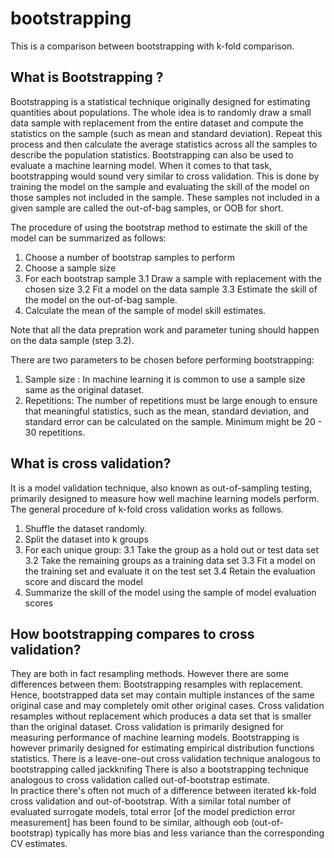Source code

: # bootstrapping

This is a comparison between bootstrapping with k-fold comparison. 

## What is Bootstrapping ?
Bootstrapping is a statistical technique originally designed for estimating quantities about populations. The whole idea is to randomly draw a small data sample with replacement from the entire dataset and compute the statistics on the sample (such as mean and standard deviation). 
Repeat this process and then calculate the average statistics across all the samples to describe the population statistics. Bootstrapping can also be used to evaluate a machine learning model. When it comes to that task, bootstrapping would sound very similar to cross validation. 
This is done by training the model on the sample and evaluating the skill of the model on those samples not included in the sample. These samples not included in a given sample are called the out-of-bag samples, or OOB for short.

The procedure of using the bootstrap method to estimate the skill of the model can be summarized as follows:

1. Choose a number of bootstrap samples to perform
2. Choose a sample size
3. For each bootstrap sample
  3.1 Draw a sample with replacement with the chosen size
  3.2 Fit a model on the data sample
  3.3 Estimate the skill of the model on the out-of-bag sample.
4. Calculate the mean of the sample of model skill estimates.

Note that all the data prepration work and parameter tuning should happen on the data sample (step 3.2). 

There are two parameters to be chosen before performing bootstrapping:
1. Sample size : In machine learning it is common to use a sample size same as the original dataset. 
2. Repetitions: The number of repetitions must be large enough to ensure that meaningful statistics, such as the mean, standard deviation, and standard error can be calculated on the sample. Minimum might be 20 - 30 repetitions. 


## What is cross validation?
It is a model validation technique, also known as out-of-sampling testing, primarily designed to measure how well 
machine learning models perform. The general procedure of k-fold cross validation works as follows. 
1. Shuffle the dataset randomly.
2. Split the dataset into k groups
3. For each unique group:
  3.1 Take the group as a hold out or test data set
  3.2 Take the remaining groups as a training data set
  3.3 Fit a model on the training set and evaluate it on the test set
  3.4 Retain the evaluation score and discard the model
4. Summarize the skill of the model using the sample of model evaluation scores


## How bootstrapping compares to cross validation?

They are both in fact resampling methods. However there are some differences between them:
Bootstrapping resamples with replacement. Hence, bootstrapped data set may contain multiple instances of the same original case 
and may completely omit other original cases.
Cross validation resamples without replacement which produces a data set that is smaller than the original dataset. 
Cross validation is primarily designed for measuring performance of machine learning models. 
Bootstrapping is however primarily designed for estimating empirical distribution functions statistics. 
There is a leave-one-out cross validation technique analogous to bootstrapping called jackknifing
There is also a bootstrapping technique analogous to cross validation called out-of-bootstrap estimate.  
In practice there's often not much of a difference between iterated kk-fold cross validation and out-of-bootstrap. 
With a similar total number of evaluated surrogate models, total error [of the model prediction error measurement] 
has been found to be similar, although oob (out-of-bootstrap) typically has more bias and less variance than the corresponding CV estimates.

• _WHAT TO WORK ON_: Nothing in the entries above should change when they are printed again, except that the pictures are dropped.

• _TASK OUTPUT_:
Source code

: # bootstrapping

This is a comparison between bootstrapping with k-fold comparison. 

## What is Bootstrapping ?
Bootstrapping is a statistical technique originally designed for estimating quantities about populations. The whole idea is to randomly draw a small data sample with replacement from the entire dataset and compute the statistics on the sample (such as mean and standard deviation). 
Repeat this process and then calculate the average statistics across all the samples to describe the population statistics. Bootstrapping can also be used to evaluate a machine learning model. When it comes to that task, bootstrapping would sound very similar to cross validation. 
This is done by training the model on the sample and evaluating the skill of the model on those samples not included in the sample. These samples not included in a given sample are called the out-of-bag samples, or OOB for short.

The procedure of using the bootstrap method to estimate the skill of the model can be summarized as follows:

1. Choose a number of bootstrap samples to perform
2. Choose a sample size
3. For each bootstrap sample
  3.1 Draw a sample with replacement with the chosen size
  3.2 Fit a model on the data sample
  3.3 Estimate the skill of the model on the out-of-bag sample.
4. Calculate the mean of the sample of model skill estimates.

Note that all the data prepration work and parameter tuning should happen on the data sample (step 3.2). 

There are two parameters to be chosen before performing bootstrapping:
1. Sample size : In machine learning it is common to use a sample size same as the original dataset. 
2. Repetitions: The number of repetitions must be large enough to ensure that meaningful statistics, such as the mean, standard deviation, and standard error can be calculated on the sample. Minimum might be 20 - 30 repetitions. 


## What is cross validation?
It is a model validation technique, also known as out-of-sampling testing, primarily designed to measure how well 
machine learning models perform. The general procedure of k-fold cross validation works as follows. 
1. Shuffle the dataset randomly.
2. Split the dataset into k groups
3. For each unique group:
  3.1 Take the group as a hold out or test data set
  3.2 Take the remaining groups as a training data set
  3.3 Fit a model on the training set and evaluate it on the test set
  3.4 Retain the evaluation score and discard the model
4. Summarize the skill of the model using the sample of model evaluation scores


## How bootstrapping compares to cross validation?

They are both in fact resampling methods. However there are some differences between them:
Bootstrapping resamples with replacement. Hence, bootstrapped data set may contain multiple instances of the same original case 
and may completely omit other original cases.
Cross validation resamples without replacement which produces a data set that is smaller than the original dataset. 
Cross validation is primarily designed for measuring performance of machine learning models. 
Bootstrapping is however primarily designed for estimating empirical distribution functions statistics. 
There is a leave-one-out cross validation technique analogous to bootstrapping called jackknifing
There is also a bootstrapping technique analogous to cross validation called out-of-bootstrap estimate.  
In practice there's often not much of a difference between iterated kk-fold cross validation and out-of-bootstrap. 
With a similar total number of evaluated surrogate models, total error [of the model prediction error measurement] 
has been found to be similar, although oob (out-of-bootstrap) typically has more bias and less variance than the corresponding CV estimates.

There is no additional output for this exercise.